--- Exercise goal ---
Report how many lines below contain the word "like", and give only that number.

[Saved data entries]
++++++++

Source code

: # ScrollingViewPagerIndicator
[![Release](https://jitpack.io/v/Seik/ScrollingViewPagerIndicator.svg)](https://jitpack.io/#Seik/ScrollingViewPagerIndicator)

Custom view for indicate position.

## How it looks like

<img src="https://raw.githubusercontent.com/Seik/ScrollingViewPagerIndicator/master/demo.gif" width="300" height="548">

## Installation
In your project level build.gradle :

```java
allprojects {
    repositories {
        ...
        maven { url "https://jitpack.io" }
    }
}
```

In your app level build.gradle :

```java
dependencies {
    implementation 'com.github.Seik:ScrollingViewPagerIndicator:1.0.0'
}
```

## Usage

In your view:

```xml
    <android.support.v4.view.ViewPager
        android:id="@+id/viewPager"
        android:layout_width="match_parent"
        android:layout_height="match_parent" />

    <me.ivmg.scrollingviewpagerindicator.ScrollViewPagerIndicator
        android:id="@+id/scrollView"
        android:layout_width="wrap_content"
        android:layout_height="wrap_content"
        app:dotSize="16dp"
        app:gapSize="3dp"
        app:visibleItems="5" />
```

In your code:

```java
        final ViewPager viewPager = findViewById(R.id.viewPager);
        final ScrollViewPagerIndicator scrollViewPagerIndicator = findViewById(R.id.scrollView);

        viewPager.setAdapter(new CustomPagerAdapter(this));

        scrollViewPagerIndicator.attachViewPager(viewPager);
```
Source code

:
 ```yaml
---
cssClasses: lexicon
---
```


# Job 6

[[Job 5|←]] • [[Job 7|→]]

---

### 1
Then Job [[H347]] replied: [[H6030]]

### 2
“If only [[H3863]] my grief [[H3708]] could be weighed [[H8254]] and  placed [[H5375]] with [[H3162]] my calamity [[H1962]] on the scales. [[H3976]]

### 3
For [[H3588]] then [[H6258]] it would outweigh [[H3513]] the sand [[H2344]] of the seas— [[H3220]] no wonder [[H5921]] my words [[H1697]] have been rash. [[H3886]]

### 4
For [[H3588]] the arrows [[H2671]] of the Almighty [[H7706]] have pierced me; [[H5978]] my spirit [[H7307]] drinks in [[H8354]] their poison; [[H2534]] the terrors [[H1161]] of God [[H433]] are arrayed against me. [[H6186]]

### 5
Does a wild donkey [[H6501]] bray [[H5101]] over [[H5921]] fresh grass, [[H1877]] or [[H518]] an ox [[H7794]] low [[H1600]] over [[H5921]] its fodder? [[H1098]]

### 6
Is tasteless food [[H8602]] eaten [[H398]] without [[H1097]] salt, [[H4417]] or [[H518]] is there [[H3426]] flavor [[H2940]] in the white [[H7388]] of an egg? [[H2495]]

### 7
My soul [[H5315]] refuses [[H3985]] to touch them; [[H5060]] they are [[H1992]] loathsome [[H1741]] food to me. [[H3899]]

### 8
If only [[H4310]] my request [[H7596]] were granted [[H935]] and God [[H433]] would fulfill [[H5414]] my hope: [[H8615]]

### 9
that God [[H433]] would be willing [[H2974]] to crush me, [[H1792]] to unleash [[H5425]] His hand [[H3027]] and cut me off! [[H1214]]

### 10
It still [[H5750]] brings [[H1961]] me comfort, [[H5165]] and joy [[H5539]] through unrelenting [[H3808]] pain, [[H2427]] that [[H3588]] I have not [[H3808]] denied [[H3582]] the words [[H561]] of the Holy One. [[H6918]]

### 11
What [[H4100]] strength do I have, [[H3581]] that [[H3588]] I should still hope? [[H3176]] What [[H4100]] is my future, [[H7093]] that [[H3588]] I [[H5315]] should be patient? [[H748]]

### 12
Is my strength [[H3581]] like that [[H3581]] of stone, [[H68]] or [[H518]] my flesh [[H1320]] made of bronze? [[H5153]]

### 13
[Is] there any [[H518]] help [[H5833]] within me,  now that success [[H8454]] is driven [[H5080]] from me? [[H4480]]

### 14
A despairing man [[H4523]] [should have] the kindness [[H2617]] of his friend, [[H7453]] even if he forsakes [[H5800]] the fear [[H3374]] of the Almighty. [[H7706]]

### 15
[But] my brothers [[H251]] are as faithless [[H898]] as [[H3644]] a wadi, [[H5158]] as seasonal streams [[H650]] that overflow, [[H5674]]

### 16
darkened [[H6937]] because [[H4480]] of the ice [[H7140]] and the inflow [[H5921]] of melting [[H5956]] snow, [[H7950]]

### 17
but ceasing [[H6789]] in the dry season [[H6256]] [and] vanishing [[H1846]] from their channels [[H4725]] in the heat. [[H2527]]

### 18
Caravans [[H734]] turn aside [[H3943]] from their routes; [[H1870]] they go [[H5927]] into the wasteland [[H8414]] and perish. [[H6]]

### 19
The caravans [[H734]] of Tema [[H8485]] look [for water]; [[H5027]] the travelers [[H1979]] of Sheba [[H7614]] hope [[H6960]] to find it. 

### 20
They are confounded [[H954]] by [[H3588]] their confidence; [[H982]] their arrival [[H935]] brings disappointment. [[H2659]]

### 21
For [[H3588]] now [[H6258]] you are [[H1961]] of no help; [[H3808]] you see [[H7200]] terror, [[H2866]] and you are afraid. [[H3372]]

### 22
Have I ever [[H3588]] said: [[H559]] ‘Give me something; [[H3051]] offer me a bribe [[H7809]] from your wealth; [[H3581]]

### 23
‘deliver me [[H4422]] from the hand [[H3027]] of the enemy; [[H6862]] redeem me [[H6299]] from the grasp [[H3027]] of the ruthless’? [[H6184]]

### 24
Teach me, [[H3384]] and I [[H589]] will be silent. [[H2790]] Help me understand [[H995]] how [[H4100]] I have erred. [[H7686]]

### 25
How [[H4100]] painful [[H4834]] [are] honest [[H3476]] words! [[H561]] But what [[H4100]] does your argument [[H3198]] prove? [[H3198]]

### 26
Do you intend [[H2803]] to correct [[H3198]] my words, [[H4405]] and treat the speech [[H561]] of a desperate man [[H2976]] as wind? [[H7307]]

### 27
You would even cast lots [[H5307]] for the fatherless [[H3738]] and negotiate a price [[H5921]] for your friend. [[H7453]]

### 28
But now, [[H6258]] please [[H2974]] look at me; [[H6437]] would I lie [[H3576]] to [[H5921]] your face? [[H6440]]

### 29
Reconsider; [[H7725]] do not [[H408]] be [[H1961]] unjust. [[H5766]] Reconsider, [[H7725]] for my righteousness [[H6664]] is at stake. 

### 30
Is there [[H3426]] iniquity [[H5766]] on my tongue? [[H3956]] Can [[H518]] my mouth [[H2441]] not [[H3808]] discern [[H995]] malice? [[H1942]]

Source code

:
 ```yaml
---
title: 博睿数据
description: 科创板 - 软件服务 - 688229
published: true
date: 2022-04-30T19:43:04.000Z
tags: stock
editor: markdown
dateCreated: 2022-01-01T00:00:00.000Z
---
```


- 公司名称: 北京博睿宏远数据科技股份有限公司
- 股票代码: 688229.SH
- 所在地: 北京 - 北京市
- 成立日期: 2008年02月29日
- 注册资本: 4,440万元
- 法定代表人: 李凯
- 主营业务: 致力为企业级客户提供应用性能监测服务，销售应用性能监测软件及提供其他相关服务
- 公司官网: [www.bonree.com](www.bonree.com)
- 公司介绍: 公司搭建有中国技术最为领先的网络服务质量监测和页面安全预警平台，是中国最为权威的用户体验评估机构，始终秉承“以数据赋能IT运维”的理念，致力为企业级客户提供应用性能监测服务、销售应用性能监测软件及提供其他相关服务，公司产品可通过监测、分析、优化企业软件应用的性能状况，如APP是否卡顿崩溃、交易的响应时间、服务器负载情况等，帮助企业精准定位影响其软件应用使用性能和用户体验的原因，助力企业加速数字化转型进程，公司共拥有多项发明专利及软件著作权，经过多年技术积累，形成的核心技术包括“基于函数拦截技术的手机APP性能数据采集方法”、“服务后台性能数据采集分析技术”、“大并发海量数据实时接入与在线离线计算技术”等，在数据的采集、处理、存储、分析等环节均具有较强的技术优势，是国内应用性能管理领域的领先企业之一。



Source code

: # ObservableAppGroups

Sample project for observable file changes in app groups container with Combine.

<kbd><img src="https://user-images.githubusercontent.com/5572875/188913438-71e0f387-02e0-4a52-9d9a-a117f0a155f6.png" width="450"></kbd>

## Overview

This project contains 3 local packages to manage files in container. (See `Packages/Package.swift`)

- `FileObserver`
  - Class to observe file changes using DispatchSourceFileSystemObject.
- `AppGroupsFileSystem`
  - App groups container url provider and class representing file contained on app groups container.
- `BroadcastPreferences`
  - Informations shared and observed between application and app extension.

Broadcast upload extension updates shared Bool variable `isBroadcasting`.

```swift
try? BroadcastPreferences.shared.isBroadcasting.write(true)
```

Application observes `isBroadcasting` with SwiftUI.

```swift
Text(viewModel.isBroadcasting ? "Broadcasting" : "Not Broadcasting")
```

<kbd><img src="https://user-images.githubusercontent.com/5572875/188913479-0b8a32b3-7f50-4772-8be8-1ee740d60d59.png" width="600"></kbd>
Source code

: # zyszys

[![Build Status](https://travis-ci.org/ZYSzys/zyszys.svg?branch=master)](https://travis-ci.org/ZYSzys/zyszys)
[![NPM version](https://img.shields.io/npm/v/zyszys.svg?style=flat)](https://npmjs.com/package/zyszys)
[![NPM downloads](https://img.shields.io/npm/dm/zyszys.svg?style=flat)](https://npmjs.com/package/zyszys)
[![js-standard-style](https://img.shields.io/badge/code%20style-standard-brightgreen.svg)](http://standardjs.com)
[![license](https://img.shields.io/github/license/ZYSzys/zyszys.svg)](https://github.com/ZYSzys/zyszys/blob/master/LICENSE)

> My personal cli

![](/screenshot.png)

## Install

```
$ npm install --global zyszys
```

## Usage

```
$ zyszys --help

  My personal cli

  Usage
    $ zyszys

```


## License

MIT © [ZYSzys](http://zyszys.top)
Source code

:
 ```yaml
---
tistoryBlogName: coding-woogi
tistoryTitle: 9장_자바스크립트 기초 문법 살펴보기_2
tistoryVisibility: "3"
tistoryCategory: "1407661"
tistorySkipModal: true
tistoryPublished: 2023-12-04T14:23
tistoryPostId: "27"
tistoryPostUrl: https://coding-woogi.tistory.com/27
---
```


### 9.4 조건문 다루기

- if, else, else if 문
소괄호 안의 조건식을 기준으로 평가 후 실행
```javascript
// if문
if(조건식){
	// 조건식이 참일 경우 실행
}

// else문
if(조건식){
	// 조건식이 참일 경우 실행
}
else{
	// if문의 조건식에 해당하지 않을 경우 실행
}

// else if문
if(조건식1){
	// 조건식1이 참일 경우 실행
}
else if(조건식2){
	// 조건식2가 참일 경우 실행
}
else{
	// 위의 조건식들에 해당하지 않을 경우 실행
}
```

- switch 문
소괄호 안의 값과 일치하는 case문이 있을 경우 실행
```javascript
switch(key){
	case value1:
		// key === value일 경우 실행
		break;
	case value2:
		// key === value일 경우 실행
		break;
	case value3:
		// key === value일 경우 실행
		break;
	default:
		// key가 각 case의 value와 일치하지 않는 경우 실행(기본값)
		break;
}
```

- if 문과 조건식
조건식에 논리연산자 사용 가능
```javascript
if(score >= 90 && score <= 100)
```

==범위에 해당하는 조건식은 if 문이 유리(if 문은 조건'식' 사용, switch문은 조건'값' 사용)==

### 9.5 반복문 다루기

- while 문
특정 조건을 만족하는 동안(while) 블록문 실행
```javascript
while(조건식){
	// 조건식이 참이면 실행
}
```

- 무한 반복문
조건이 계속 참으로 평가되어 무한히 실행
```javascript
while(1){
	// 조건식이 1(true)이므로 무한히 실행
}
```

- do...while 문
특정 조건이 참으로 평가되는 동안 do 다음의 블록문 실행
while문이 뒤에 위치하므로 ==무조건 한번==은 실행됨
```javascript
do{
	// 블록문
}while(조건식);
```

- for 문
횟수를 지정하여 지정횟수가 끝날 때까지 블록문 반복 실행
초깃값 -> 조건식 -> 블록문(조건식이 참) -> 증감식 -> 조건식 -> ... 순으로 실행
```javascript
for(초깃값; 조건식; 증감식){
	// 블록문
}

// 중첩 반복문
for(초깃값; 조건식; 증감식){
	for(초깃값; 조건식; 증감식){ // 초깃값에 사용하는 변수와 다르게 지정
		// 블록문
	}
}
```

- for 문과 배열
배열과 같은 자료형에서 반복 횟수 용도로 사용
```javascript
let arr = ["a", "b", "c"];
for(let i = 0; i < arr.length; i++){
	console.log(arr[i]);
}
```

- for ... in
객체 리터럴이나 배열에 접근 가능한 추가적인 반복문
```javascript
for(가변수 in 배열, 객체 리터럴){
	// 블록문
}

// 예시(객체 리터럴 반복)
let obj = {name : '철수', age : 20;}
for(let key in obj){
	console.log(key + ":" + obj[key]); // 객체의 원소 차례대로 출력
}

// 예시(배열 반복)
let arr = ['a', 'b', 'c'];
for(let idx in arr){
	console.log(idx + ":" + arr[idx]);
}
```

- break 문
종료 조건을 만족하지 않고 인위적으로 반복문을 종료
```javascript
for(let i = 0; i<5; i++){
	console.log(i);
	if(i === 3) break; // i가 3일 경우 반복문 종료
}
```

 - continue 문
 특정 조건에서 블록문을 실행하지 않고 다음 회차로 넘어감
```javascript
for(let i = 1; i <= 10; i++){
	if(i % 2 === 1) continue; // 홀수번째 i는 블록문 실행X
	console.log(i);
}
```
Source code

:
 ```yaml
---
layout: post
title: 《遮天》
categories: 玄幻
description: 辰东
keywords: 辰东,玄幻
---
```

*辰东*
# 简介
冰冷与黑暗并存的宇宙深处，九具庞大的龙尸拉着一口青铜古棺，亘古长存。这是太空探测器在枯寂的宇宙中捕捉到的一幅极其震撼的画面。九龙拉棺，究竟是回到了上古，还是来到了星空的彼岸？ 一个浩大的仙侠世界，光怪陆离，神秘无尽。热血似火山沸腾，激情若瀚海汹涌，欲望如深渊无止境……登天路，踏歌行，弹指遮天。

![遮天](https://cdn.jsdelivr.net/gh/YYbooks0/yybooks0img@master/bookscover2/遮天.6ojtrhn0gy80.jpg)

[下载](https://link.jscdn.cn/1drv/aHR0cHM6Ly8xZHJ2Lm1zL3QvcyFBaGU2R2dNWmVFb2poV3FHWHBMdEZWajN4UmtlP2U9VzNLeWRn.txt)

++++++++

--- Solution to this task ---
2